As folks who saw a big film over a Fri-Mon weekend would otherwise have done so on a Fri-Sun weekend, so I’ll argue that its likely over/under $52 million Fri-Mon debut is on par with the $54 million Fri-Sun debut of Detective Pikachu in 2019. It looks like my notions about Uncharted being Tom Holland’s variation on Leonardo DiCaprio’s The Man in the Iron Mask (which was the movie that came closest to topping Leonardo DiCaprio’s Titanic during that film’s 15-weekend reign atop the box office) were correct. Does this mean Holland is a “star?” Doubtful, as it’s not like anyone showed up for Chaos Walking last March. But Uncharted could be akin to Kristen Stewart’s Snow White and the Huntsman, which opened with $55 million in June 2012 amid her Twilight-era popularity.  
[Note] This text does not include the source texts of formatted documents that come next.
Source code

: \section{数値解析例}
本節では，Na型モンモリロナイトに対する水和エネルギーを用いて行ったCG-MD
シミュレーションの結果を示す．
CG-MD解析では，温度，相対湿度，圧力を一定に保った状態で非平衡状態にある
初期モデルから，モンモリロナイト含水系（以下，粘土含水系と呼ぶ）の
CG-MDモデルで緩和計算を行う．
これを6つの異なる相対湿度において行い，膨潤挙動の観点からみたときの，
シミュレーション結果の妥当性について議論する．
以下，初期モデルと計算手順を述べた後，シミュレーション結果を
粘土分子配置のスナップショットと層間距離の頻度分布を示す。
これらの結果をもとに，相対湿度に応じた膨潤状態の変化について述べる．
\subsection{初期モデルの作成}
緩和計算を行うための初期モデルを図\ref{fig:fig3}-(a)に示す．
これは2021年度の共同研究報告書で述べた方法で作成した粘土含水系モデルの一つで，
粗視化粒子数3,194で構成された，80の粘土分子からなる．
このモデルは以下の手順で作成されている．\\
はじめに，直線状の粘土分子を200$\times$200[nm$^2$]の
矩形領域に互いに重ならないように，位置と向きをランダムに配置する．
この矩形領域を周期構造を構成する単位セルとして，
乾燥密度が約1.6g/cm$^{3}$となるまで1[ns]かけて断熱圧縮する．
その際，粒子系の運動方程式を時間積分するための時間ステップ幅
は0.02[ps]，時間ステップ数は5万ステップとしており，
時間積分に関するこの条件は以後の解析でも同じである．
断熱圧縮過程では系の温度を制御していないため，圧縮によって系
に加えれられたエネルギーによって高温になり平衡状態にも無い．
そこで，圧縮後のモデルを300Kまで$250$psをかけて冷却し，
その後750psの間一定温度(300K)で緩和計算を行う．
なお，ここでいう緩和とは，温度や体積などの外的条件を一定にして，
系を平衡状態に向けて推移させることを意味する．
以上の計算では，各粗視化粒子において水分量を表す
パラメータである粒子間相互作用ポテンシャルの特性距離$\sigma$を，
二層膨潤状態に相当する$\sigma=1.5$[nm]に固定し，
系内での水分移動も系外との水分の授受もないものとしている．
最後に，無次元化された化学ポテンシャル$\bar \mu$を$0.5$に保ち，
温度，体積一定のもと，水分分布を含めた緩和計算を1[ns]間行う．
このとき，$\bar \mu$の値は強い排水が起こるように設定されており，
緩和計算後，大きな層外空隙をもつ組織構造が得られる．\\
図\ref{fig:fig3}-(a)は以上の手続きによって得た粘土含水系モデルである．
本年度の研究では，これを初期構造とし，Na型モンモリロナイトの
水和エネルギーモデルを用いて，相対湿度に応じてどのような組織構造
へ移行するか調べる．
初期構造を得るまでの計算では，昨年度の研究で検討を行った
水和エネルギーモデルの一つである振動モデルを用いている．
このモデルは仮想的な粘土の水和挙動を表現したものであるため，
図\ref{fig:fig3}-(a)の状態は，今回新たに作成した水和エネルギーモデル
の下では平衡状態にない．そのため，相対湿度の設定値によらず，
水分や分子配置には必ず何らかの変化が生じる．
Holland may be an added value element in already appealing blockbuster package (think Tom Hardy *as* Venom) and Mark Wahlberg can still be an asset likewise. Moreover, there is no video game movie curse. Just since 2016, we’ve had a slew of solid commercial performers (The Angry Birds Movie, Rampage, Tomb Raider, Detective Pikachu, Sonic the Hedgehog and now Uncharted) based upon video games. Most of them, along with The Angry Birds Movie 2 (which bombed because Angry Birds Movie was mediocre) were varying degrees of “good.” As Hollywood realizes that comic book flicks outside of the Marvel/DC brands don’t fly, video games are going to be the next frontier for theatrically worthy IP. Sony deserves credit for crafting an old-school adventure flick that stood on its own with or without interest in the IP.  
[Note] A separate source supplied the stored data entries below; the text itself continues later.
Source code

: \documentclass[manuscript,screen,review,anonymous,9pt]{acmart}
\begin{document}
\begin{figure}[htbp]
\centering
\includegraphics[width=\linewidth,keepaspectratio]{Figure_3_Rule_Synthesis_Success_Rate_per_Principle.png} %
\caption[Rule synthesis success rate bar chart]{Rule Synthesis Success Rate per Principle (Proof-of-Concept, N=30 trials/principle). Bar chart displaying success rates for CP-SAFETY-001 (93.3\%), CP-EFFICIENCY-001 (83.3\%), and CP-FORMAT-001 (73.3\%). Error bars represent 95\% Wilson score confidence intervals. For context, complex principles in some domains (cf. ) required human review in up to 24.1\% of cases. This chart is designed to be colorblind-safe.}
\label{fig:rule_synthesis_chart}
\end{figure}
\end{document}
Meanwhile, in almost equally optimistic news, Reid Carolin & Channing Tatum’s Dog opened with $5 million on Friday. The comparatively lower profile dramedy, starring Tatum as an Army Ranger taking a military dog to his owner’s funeral, is frankly exactly the kind of film that has been in commercial peril for the last six years. So that it’s going to earn around $14 million over the Fri-Sun frame and $16.5 million over the President’s Day holiday frame is incredibly encouraging. MGM spent the money advertising this FilmNation Entertainment release, including assuring audiences that the dog does *not* die at the end. Alongside Addams Family 2, No Time to Die, House of Gucci and Licorice Pizza, it’s perhaps time to start taking MGM seriously for the first time since… how old am I again? 

LD Entertainment dropped The Cursed into 1,687 theaters. Horror fans are simply happy that something of its ilk (an original, period-piece werewolf movie) exists in theaters nationwide. The film concerns a pathologist who visits a rural 19th century French town to investigate possibly supernatural murders, so basically Sleepy Hollow played straight. It earned around $590,000 for a likely $1.85 million Fri-Mon debut. Reviews and buzz are decent, and my wife and I are planning to do our part this evening at the local AMC or Regal. Meanwhile, China’s Too Cool to Kill opened domestically in 30 theaters. The remake of a 2008 Japanese action comedy earned around $30,000 on Friday for a likely $98,000 Fri-Mon weekend. It’ll have to make do with its current $281 million cume in China (Battle at Lake Changjin 2 is at $581 million).